The most obvious problem rests there in that definite article in the title.
We won't worry about confusing search engines, which sometimes drop the word "the," considering it a superfluous term that could get numerous false hits. (Just for fun, I googled the word "the" just now, and it returned 1.2 billion hits -- which suggests to me that's probably the most hits the algorithm can handle). In one sense, this is essentially the same trick that The Fast and the Furious pulled when it rebooted/produced the fourth in its series (the debate is still open) with Fast and Furious early this year. (Check here for a complete discussion).
Except that The actually could have a different function here. It could be a reboot, yeah -- an idea supported by that that they're returning IN 3-D! (Capitalization, italics and excess enthusiasm are mine).

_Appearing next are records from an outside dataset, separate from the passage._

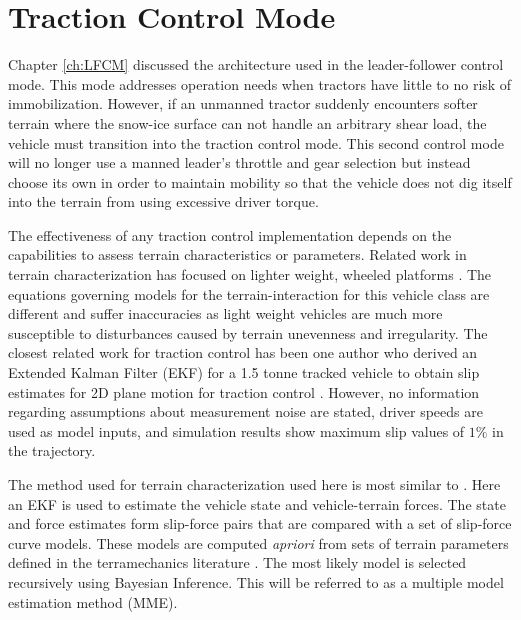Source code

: \chapter{Traction Control Mode} \label{ch:TCM}
Chapter \ref{ch:LFCM} discussed the architecture used in the leader-follower control mode. This mode addresses operation needs when tractors have little to no risk of immobilization. However, if an unmanned tractor suddenly encounters softer terrain where the snow-ice surface can not handle an arbitrary shear load, the vehicle must transition into the traction control mode. This second control mode will no longer use a manned leader's throttle and gear selection but instead choose its own in order to maintain mobility so that the vehicle does not dig itself into the terrain from using excessive driver torque.

The effectiveness of any traction control implementation depends on the capabilities to assess terrain characteristics or parameters. Related work in terrain characterization has focused on lighter weight, wheeled platforms \cite{iagnemma2004online,hutangkabodee2006soil,ojeda2006terrain,ray2009estimationTerrainForcesParameters,ray2009estimationNetTraction}. The equations governing models for the terrain-interaction for this vehicle class are different and suffer inaccuracies as light weight vehicles are much more susceptible to disturbances caused by terrain unevenness and irregularity. The closest related work for traction control has been one author who derived an Extended Kalman Filter (EKF) for a 1.5 tonne tracked vehicle to obtain slip estimates for 2D plane motion for traction control \cite{le1997estimation}. However, no information regarding assumptions about measurement noise are stated, driver speeds are used as model inputs, and simulation results show maximum slip values of $1\%$ in the trajectory.

The method used for terrain characterization used here is most similar to \cite{ray2009estimationTerrainForcesParameters}. Here an EKF is used to estimate the vehicle state and vehicle-terrain forces. The state and force estimates form slip-force pairs that are compared with a set of slip-force curve models. These models are computed \textit{apriori} from sets of terrain parameters defined in the terramechanics literature \cite{Wong2008}. The most likely model is selected recursively using Bayesian Inference. This will be referred to as a multiple model estimation method (MME). 

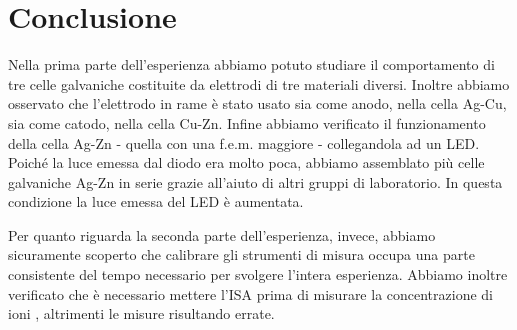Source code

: \section*{Conclusione}

Nella prima parte dell'esperienza abbiamo potuto studiare il comportamento di tre celle galvaniche costituite da elettrodi di tre materiali diversi.
Inoltre abbiamo osservato che l'elettrodo in rame è stato usato sia come anodo, nella cella Ag-Cu, sia come catodo, nella cella Cu-Zn.
Infine abbiamo verificato il funzionamento della cella Ag-Zn - quella con una f.e.m. maggiore - collegandola ad un LED.
Poiché la luce emessa dal diodo era molto poca, abbiamo assemblato più celle galvaniche Ag-Zn in serie grazie all'aiuto di altri gruppi di laboratorio.
In questa condizione la luce emessa del LED è aumentata.

Per quanto riguarda la seconda parte dell'esperienza, invece, abbiamo sicuramente scoperto che calibrare gli strumenti di misura occupa una parte consistente del tempo necessario per svolgere l'intera esperienza.
Abbiamo inoltre verificato che è necessario mettere l'ISA prima di misurare la concentrazione di ioni , altrimenti le misure risultando errate.
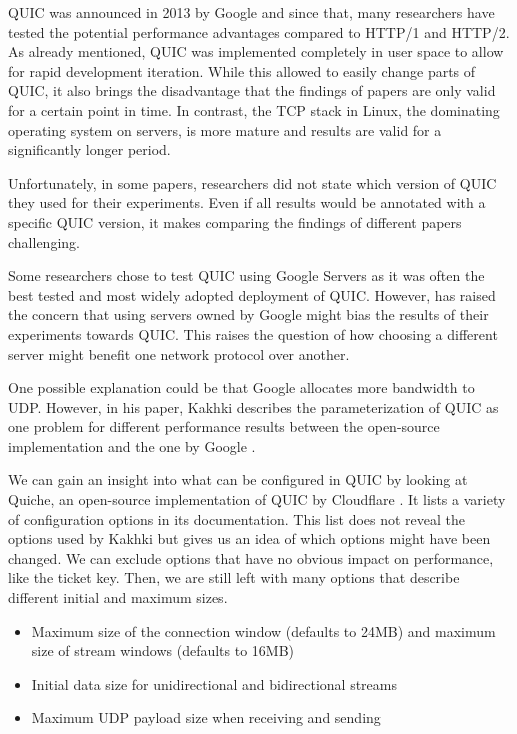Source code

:\documentclass[conference]{IEEEtran}
\begin{document}
QUIC was announced in 2013 by Google and since that, many researchers have tested the potential performance advantages compared to HTTP/1 and HTTP/2. As already mentioned, QUIC was implemented completely in user space to allow for rapid development iteration. While this allowed to easily change parts of QUIC, it also brings the disadvantage that the findings of papers are only valid for a certain point in time. In contrast, the TCP stack in Linux, the dominating operating system on servers, is more mature and results are valid for a significantly longer period. 

Unfortunately, in some papers, researchers did not state which version of QUIC they used for their experiments. Even if all results would be annotated with a specific QUIC version, it makes comparing the findings of different papers challenging.

Some researchers chose to test QUIC using Google Servers as it was often the best tested and most widely adopted deployment of QUIC. However, \cite{Nepomuceno} has raised the concern that using servers owned by Google might bias the results of their experiments towards QUIC. This raises the question of how choosing a different server might benefit one network protocol over another.

One possible explanation could be that Google allocates more bandwidth to UDP. However, in his paper, Kakhki describes the parameterization of QUIC as one problem for different performance results between the open-source implementation and the one by Google \cite{Kakhki}. 

We can gain an insight into what can be configured in QUIC by looking at Quiche, an open-source implementation of QUIC by Cloudflare \cite{Quiche}. It lists a variety of configuration options in its documentation. This list does not reveal the options used by Kakhki but gives us an idea of which options might have been changed. We can exclude options that have no obvious impact on performance, like the ticket key. Then, we are still left with many options that describe different initial and maximum sizes.

\begin{itemize}
  \item Maximum size of the connection window (defaults to 24MB) and maximum size of stream windows (defaults to 16MB)
  \item Initial data size for unidirectional and bidirectional streams
  \item Maximum UDP payload size when receiving and sending
\end{itemize}
\end{document}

But it could also mean that this is THE final destination -- the ultimate destination, the last in the series. All those other ones were final destinations, sort of -- but this is THE final destination.
Kind of robs the word "final" of some of its prior power, doesn't it?
Of course, it serves the producers of this movie to be ambiguous. Hey, they've got their minds on their summer homes just like the rest of us. (For most of us, on the theoretical summer homes we one day theoretically will have). "Vision" always gives way to the chance to make more money. Ambiguity prevents them from having to commit to this really being the last chapter. Pending this weekend's box office, of course.
So will I be adding to the box office of either this weekend?
Halloween II, possibly; The Final Destination, no, but I will be in a couple weekends.
Halloween II is one of the movies playing at the drive-in this weekend. We may or may not be there tomorrow night, depending on a number of complicating factors, not the least of which are the health of my car and the health of my own person. (I'm still trying to cough out the rest of the residual phlegm). There are eight movies playing, four double features, and we aren't planning to see Zombie's movie, but you never know how things will turn out at the drive-in -- one of its chief thrills.
In a weird kind of preparation for potentially seeing it, actually, I borrowed the original Halloween from the library, which my wife hasn't seen. We may watch it tonight. I figure if we end up seeing the sequel to the movie neither of us has seen, at least we'll both have seen the original, and in that sense will have some basis for understanding what we're seeing. (How much backstory you actually need in a horror movie is, of course, debatable).
As for TFD, I have a date to see it in a couple weekends with the same friend who saw at least the second in the series, and possibly the third, with me. I'm a sucker for that 3-D. (Except when, sometimes, I'm not).
Yeah, I can attack the semantics of these movies' titles with the best of them. But do I back it up by depriving them my money?